Copy out each line from the material where the word "usar" is found.
--- --- ---
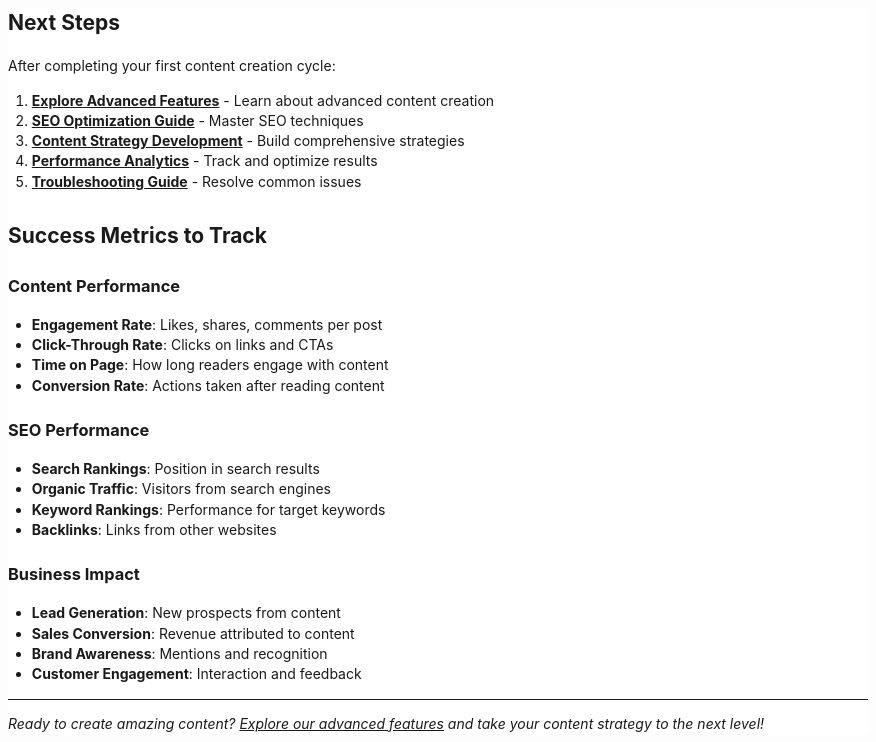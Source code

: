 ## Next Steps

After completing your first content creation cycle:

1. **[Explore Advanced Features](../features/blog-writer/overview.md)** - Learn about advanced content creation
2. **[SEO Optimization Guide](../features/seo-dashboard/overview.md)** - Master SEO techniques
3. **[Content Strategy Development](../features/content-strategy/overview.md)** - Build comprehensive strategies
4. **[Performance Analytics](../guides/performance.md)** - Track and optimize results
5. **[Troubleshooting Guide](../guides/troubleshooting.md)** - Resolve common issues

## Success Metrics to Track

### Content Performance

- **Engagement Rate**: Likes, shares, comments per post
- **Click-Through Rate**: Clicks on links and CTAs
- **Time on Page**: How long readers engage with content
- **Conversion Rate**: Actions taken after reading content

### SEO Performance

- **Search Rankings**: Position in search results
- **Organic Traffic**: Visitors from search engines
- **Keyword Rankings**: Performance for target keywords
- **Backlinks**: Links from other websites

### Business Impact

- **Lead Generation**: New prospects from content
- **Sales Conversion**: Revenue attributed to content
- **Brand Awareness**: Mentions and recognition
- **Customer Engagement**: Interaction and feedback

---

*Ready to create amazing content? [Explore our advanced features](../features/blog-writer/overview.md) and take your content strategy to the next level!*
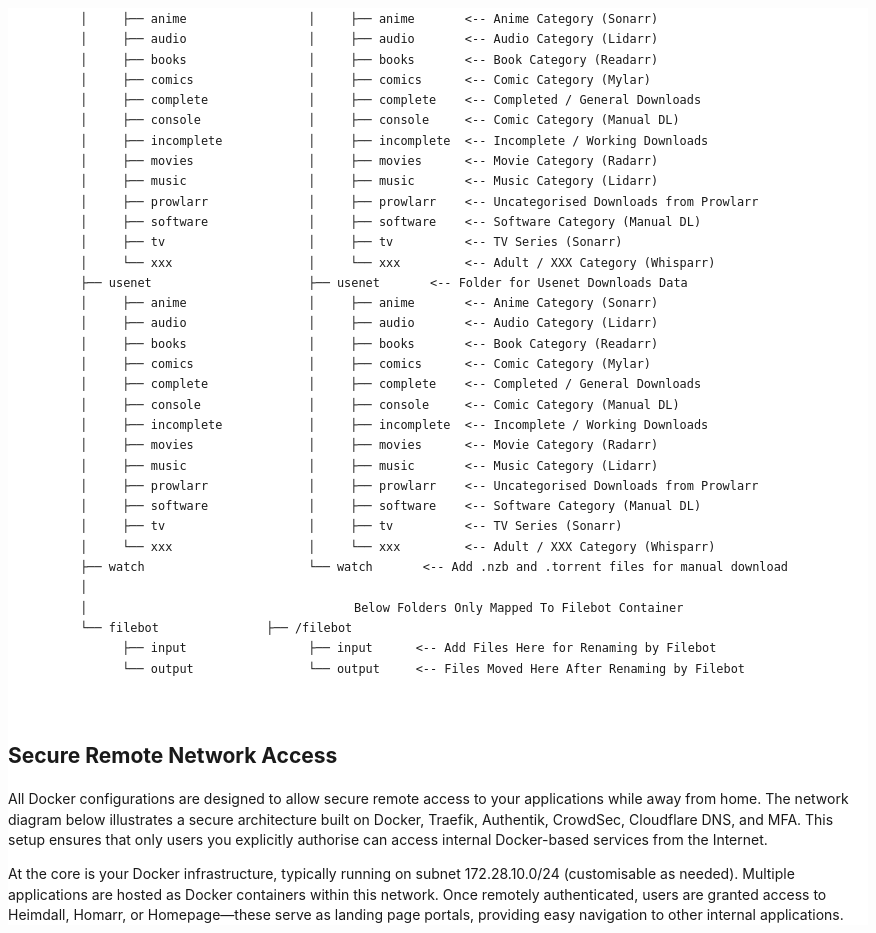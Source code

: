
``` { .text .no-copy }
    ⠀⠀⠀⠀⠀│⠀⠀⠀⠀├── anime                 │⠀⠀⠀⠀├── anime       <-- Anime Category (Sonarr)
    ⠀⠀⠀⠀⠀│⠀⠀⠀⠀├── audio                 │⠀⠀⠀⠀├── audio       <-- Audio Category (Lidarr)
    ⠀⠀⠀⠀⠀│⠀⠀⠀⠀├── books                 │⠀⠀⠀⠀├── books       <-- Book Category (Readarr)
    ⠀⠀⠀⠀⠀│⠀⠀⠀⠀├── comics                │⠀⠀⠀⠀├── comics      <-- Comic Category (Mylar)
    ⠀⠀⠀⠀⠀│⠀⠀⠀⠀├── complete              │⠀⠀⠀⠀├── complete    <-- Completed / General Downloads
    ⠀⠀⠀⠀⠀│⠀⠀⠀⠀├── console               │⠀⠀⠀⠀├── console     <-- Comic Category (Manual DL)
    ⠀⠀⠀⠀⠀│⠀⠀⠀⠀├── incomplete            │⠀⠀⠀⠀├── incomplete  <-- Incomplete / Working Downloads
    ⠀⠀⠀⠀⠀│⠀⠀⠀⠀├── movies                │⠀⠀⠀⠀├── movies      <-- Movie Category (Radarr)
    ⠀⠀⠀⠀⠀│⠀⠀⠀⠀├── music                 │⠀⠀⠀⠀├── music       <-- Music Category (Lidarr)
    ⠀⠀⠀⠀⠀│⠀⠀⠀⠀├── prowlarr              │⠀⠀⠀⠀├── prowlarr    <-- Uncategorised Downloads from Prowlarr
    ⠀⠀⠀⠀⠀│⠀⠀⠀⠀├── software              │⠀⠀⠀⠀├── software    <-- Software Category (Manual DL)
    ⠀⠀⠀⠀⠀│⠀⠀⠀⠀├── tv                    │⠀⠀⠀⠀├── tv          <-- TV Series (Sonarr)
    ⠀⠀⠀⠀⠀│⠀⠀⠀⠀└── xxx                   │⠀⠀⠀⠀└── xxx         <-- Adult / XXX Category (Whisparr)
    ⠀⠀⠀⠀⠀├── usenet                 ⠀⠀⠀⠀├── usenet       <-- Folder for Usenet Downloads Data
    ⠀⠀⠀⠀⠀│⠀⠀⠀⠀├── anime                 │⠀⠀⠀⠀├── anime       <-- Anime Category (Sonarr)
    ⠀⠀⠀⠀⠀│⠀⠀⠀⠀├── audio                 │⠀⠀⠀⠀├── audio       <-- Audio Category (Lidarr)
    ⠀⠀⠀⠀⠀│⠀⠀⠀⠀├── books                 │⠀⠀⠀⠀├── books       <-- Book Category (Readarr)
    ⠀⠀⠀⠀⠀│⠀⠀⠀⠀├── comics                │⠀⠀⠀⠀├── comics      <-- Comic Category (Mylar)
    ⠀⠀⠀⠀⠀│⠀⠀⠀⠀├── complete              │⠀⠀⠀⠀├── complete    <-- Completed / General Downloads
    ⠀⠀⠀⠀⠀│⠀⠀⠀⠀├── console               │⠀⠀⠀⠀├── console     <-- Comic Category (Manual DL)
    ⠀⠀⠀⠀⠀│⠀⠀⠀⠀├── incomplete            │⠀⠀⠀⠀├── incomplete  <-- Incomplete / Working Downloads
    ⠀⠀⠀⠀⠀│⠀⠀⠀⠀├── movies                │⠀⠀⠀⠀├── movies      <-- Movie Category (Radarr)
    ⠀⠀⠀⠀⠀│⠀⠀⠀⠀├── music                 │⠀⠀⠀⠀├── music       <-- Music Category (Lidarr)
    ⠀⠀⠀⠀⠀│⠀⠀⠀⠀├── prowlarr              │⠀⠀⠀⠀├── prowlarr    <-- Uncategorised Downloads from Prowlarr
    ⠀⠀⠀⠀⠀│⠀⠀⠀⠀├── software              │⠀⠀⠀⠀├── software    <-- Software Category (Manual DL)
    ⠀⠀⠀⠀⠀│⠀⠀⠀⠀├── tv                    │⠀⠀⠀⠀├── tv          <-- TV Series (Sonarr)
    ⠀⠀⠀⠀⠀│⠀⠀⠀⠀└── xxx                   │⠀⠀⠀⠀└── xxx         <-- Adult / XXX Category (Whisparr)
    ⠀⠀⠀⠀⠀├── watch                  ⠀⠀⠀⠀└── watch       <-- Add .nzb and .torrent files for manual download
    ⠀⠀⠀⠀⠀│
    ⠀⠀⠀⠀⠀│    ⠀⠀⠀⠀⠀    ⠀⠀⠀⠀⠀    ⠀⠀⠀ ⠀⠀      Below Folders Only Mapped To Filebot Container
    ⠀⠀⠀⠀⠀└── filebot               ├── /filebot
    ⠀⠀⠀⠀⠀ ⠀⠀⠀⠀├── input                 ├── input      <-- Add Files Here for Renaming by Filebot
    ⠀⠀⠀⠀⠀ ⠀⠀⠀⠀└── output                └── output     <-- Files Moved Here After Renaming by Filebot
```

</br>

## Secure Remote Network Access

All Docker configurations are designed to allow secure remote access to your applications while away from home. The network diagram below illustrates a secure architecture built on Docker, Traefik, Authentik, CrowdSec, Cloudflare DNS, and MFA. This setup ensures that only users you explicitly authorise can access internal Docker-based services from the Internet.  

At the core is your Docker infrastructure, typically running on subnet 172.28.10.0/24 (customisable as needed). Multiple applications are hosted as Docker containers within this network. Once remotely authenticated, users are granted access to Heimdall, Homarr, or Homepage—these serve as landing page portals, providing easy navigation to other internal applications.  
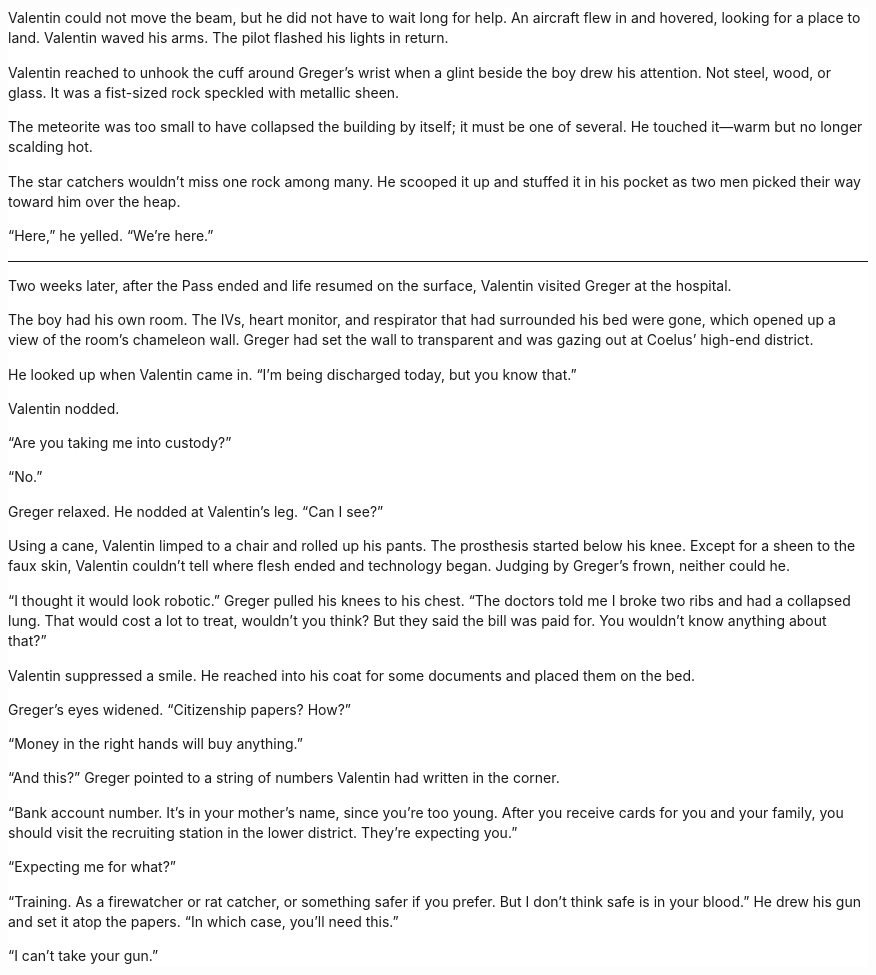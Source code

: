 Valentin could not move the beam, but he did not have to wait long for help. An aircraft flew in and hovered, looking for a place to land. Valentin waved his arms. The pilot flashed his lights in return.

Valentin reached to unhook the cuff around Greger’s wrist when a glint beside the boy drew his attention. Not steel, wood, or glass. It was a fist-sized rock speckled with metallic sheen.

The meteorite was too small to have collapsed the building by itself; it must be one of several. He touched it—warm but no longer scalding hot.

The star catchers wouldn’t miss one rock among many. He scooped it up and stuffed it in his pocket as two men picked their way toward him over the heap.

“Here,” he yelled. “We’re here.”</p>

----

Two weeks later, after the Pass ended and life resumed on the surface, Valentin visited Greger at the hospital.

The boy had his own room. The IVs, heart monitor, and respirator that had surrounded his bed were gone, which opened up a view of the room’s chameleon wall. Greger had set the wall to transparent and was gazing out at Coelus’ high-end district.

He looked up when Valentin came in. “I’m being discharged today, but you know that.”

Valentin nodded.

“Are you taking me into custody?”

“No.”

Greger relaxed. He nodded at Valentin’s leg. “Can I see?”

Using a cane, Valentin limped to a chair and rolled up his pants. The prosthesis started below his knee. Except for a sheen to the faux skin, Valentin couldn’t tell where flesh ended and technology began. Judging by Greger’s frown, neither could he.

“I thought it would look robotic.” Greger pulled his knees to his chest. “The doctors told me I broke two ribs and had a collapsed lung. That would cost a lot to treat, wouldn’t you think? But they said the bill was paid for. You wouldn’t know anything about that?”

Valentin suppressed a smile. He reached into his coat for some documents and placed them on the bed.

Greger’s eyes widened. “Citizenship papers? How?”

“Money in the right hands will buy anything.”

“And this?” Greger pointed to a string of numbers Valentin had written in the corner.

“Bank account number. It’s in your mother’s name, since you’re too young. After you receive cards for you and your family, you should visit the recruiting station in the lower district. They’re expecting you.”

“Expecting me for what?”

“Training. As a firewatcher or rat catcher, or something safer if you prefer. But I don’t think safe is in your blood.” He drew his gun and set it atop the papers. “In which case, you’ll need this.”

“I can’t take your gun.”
--- --- ---
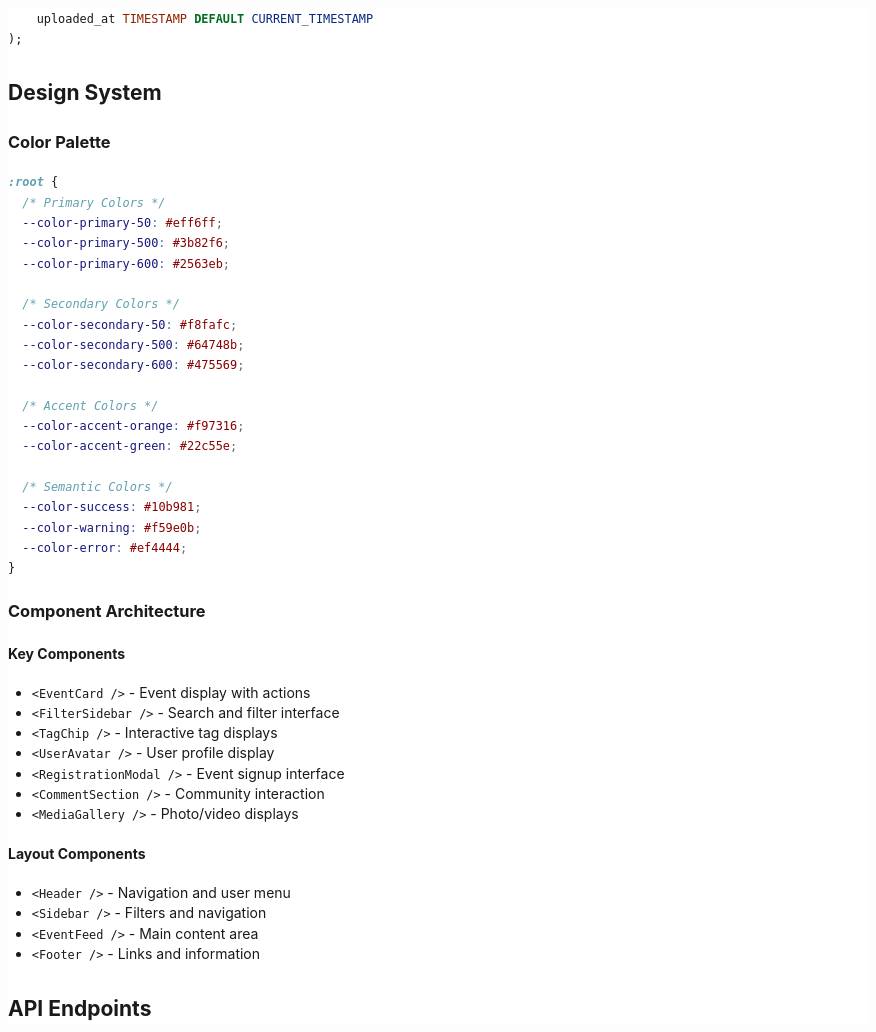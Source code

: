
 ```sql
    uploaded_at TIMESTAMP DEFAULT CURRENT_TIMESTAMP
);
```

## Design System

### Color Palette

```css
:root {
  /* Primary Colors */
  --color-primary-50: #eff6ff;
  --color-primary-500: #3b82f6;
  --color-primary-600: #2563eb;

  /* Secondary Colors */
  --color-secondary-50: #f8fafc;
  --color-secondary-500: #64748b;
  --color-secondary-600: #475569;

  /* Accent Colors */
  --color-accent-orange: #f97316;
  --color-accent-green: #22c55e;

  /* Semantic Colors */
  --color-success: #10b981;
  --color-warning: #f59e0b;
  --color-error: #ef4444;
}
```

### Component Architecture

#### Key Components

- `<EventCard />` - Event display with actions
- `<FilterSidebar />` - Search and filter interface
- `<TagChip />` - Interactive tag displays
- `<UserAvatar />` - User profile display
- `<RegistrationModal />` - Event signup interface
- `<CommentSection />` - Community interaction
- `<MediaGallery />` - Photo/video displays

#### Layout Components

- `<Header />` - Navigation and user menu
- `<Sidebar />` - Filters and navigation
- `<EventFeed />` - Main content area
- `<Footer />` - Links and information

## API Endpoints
--- --- ---
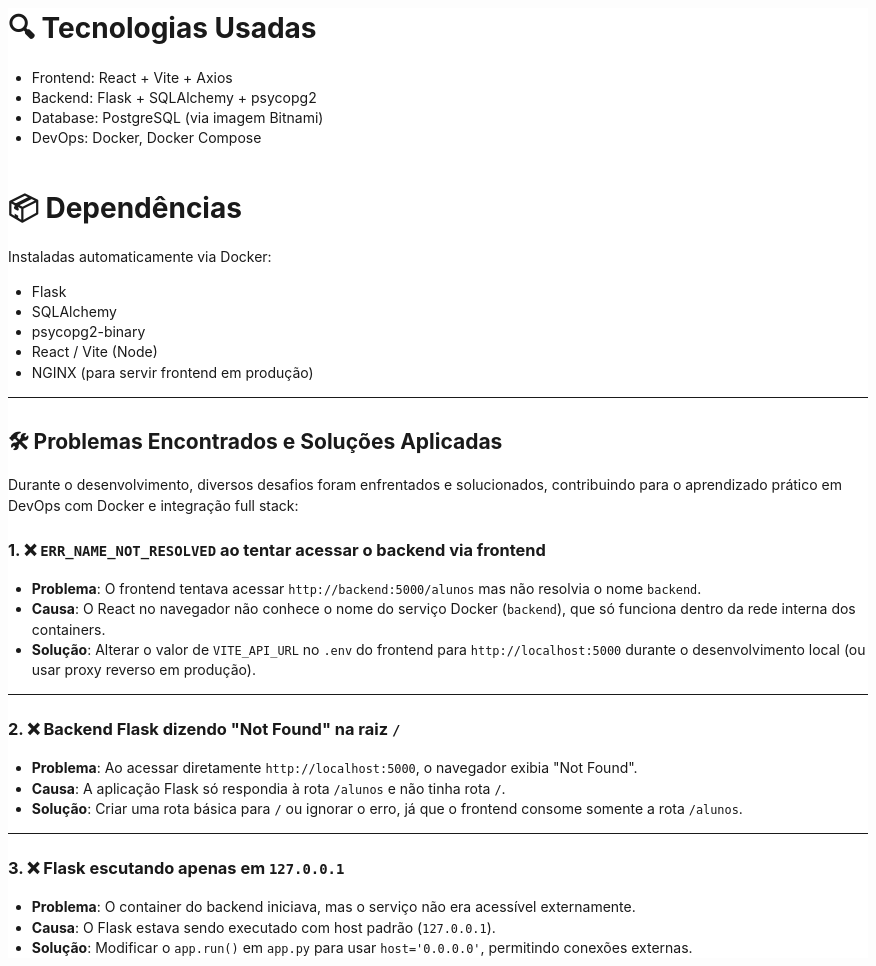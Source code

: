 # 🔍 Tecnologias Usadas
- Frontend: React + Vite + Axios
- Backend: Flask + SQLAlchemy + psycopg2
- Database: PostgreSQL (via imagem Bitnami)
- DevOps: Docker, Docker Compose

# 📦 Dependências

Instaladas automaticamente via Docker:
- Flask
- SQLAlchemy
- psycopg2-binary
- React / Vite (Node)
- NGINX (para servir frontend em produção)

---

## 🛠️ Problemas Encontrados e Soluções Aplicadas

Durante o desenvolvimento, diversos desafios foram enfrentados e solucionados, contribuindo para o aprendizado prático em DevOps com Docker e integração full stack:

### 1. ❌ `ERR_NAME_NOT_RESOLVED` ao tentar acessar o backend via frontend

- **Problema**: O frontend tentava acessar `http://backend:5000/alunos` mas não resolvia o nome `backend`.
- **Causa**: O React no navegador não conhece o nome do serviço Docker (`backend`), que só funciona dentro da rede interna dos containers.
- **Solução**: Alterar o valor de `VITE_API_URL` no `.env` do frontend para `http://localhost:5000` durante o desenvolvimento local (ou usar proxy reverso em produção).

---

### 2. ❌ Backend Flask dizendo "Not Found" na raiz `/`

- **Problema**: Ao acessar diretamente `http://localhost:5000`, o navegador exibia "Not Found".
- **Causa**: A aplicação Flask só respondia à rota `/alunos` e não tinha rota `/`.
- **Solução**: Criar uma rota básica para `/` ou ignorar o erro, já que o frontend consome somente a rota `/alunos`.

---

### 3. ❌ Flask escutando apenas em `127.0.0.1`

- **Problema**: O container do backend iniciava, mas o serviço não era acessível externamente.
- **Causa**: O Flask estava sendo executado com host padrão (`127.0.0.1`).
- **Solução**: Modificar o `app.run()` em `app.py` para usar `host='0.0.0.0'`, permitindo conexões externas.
--- --- ---
■ Written solution:
- **Solução**: Alterar o valor de `VITE_API_URL` no `.env` do frontend para `http://localhost:5000` durante o desenvolvimento local (ou usar proxy reverso em produção).
- **Solução**: Modificar o `app.run()` em `app.py` para usar `host='0.0.0.0'`, permitindo conexões externas.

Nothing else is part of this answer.